I argued that flint was a high quality material and used elsewhere in the city’s conservation area but that argument did not work. I did succeed – but only by dint of playing my trump card, which was that the building to be demolished had a section of flint work. To which the memorable reply was “I suppose I’ll have to let you have that!”

The house won the local Civic Society Award for the year and a Sustainability Award from the local RIBA branch. 

Architects with a specialism in historic buildings have a difficult path to tread when it comes to extending or altering historic buildings. It is very easy to see a building or environment as artefacts but they also cannot survive on their own. They need people to use, love and care for them. Sometimes you have to design something new, which might be viewed as compromising the historic asset.

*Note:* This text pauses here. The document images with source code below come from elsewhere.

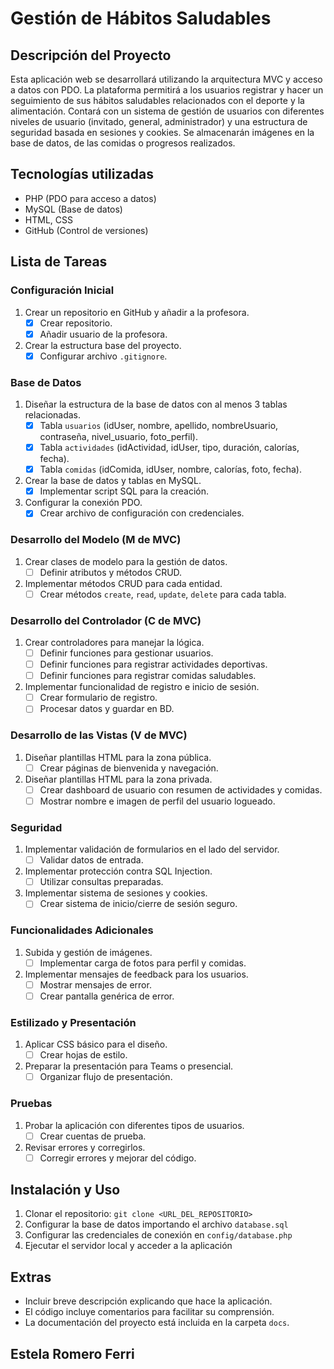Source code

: # Gestión de Hábitos Saludables

## Descripción del Proyecto
Esta aplicación web se desarrollará utilizando la arquitectura MVC y acceso a datos con PDO. La plataforma permitirá a los usuarios registrar y hacer un seguimiento de sus hábitos saludables relacionados con el deporte y la alimentación. Contará con un sistema de gestión de usuarios con diferentes niveles de usuario (invitado, general, administrador) y una estructura de seguridad basada en sesiones y cookies. Se almacenarán imágenes en la base de datos, de las comidas o progresos realizados. 

## Tecnologías utilizadas
- PHP (PDO para acceso a datos)
- MySQL (Base de datos)
- HTML, CSS
- GitHub (Control de versiones)

## Lista de Tareas

### Configuración Inicial
1. Crear un repositorio en GitHub y añadir a la profesora.
    - [X] Crear repositorio.
    - [X] Añadir usuario de la profesora.
2. Crear la estructura base del proyecto.
    - [X] Configurar archivo `.gitignore`.

### Base de Datos
1. Diseñar la estructura de la base de datos con al menos 3 tablas relacionadas.
    - [X] Tabla `usuarios` (idUser, nombre, apellido, nombreUsuario, contraseña, nivel_usuario, foto_perfil).
    - [X] Tabla `actividades` (idActividad, idUser, tipo, duración, calorías, fecha).
    - [X] Tabla `comidas` (idComida, idUser, nombre, calorías, foto, fecha).
2. Crear la base de datos y tablas en MySQL.
    - [X] Implementar script SQL para la creación.
3. Configurar la conexión PDO.
    - [X] Crear archivo de configuración con credenciales.

### Desarrollo del Modelo (M de MVC)
1. Crear clases de modelo para la gestión de datos.
    - [ ] Definir atributos y métodos CRUD. 
2. Implementar métodos CRUD para cada entidad.
    - [ ] Crear métodos `create`, `read`, `update`, `delete` para cada tabla.

### Desarrollo del Controlador (C de MVC)
1. Crear controladores para manejar la lógica.
    - [ ] Definir funciones para gestionar usuarios.
    - [ ] Definir funciones para registrar actividades deportivas.
    - [ ] Definir funciones para registrar comidas saludables.
2. Implementar funcionalidad de registro e inicio de sesión.
    - [ ] Crear formulario de registro.
    - [ ] Procesar datos y guardar en BD.

### Desarrollo de las Vistas (V de MVC)
1. Diseñar plantillas HTML para la zona pública.
    - [ ] Crear páginas de bienvenida y navegación.
2. Diseñar plantillas HTML para la zona privada.
    - [ ] Crear dashboard de usuario con resumen de actividades y comidas.
    - [ ] Mostrar nombre e imagen de perfil del usuario logueado.

### Seguridad
1. Implementar validación de formularios en el lado del servidor.
    - [ ] Validar datos de entrada.
2. Implementar protección contra SQL Injection.
    - [ ] Utilizar consultas preparadas.
3. Implementar sistema de sesiones y cookies.
    - [ ] Crear sistema de inicio/cierre de sesión seguro.

### Funcionalidades Adicionales
1. Subida y gestión de imágenes.
    - [ ] Implementar carga de fotos para perfil y comidas.
2. Implementar mensajes de feedback para los usuarios.
    - [ ] Mostrar mensajes de error.
    - [ ] Crear pantalla genérica de error.

### Estilizado y Presentación
1. Aplicar CSS básico para el diseño.
    - [ ] Crear hojas de estilo.
2. Preparar la presentación para Teams o presencial.
    - [ ] Organizar flujo de presentación.

### Pruebas
1. Probar la aplicación con diferentes tipos de usuarios.
    - [ ] Crear cuentas de prueba.
2. Revisar errores y corregirlos.
    - [ ] Corregir errores y mejorar del código.

## Instalación y Uso
1. Clonar el repositorio: `git clone <URL_DEL_REPOSITORIO>`
2. Configurar la base de datos importando el archivo `database.sql`
3. Configurar las credenciales de conexión en `config/database.php`
4. Ejecutar el servidor local y acceder a la aplicación

## Extras
- Incluir breve descripción explicando que hace la aplicación. 
- El código incluye comentarios para facilitar su comprensión.
- La documentación del proyecto está incluida en la carpeta `docs`.

## Estela Romero Ferri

Historic churches are a particular case in point and they are facing fierce competition from warm, comfortable, well-equipped new churches in retrofitted buildings not designed originally as churches. I am concerned about the long-term sustainability of historic churches in being used for the purpose for which they were built.

I am an inspecting architect for a number of listed churches and I am increasingly worried by the struggle the congregations have to find the resources to keep up with repairs and maintenance of their buildings. When I was in my 40’s, churchwardens were a similar age to me. Now I am in my 60’s they still are: or are a lot older. I did meet an 80 year old who shinned up a vertical ladder into the tower with ease but she was the exception. Parishes work valiantly to make their buildings relevant to the community but without new blood this great volunteer effort will cease: churches have to be attractive and comfortable. Not every church can become an arts venue or museum.

There is something special about the sense of numen inside a church building: the feeling in the bones of the structure of the spirituality of countless worshippers over the centuries. The great cultural heritage asset of using churches as places of worship should be preserved.